_Problem to solve_
Your answer should be every line below that includes the word "documentclass".

_Given data_
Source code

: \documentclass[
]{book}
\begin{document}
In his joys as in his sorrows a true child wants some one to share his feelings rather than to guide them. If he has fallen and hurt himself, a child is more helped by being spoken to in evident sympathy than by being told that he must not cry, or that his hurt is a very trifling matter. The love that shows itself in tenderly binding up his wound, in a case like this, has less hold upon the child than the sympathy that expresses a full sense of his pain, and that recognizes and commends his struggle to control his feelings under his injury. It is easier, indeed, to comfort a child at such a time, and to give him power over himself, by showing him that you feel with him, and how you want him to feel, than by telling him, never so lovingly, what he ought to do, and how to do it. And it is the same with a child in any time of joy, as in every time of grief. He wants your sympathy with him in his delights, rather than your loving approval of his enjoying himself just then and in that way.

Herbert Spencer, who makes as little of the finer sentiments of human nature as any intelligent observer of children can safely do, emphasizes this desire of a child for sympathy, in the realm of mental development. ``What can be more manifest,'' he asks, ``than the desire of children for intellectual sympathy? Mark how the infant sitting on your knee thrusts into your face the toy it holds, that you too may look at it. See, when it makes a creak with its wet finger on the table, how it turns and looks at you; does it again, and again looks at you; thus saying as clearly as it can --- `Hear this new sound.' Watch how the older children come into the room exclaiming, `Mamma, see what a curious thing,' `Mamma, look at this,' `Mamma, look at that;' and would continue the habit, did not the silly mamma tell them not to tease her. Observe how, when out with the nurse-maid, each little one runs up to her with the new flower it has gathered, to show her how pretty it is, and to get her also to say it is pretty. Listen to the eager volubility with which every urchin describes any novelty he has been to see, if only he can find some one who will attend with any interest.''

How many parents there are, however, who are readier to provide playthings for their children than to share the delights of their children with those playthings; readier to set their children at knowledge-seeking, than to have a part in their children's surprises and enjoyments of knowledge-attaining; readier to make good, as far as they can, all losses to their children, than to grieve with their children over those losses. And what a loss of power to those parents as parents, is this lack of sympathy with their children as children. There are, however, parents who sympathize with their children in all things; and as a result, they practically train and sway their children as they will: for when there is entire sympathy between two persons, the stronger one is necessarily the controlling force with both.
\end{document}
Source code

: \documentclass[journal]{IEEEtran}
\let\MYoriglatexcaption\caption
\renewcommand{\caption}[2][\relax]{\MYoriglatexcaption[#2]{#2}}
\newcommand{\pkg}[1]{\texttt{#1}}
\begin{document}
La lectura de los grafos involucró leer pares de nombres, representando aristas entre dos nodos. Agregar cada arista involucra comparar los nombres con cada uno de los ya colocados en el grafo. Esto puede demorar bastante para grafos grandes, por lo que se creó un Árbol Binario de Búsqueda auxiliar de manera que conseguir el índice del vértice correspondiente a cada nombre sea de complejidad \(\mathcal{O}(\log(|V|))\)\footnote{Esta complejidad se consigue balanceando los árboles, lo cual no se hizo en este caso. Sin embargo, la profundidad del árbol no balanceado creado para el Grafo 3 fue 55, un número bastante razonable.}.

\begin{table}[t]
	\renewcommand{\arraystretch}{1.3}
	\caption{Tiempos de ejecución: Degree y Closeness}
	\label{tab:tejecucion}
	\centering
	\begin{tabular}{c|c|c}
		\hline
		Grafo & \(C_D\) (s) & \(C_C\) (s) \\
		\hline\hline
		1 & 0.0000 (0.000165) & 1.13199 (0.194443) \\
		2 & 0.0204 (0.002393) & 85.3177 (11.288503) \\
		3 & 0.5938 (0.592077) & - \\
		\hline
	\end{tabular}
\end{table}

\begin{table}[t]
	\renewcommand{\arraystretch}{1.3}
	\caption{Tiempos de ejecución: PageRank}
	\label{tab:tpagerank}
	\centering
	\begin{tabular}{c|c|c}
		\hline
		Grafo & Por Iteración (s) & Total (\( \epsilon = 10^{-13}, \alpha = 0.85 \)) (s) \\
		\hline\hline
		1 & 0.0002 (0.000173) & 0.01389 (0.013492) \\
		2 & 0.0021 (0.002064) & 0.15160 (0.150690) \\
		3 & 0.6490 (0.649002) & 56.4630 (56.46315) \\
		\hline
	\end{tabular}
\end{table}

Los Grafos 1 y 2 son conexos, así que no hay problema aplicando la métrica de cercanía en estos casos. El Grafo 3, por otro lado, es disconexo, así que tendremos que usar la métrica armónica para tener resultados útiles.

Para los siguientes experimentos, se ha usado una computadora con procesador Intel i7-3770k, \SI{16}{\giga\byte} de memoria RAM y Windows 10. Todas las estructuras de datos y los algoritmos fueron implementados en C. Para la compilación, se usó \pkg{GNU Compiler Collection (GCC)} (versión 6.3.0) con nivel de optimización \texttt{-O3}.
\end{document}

_Response to this exercise_
: \documentclass[
: \documentclass[journal]{IEEEtran}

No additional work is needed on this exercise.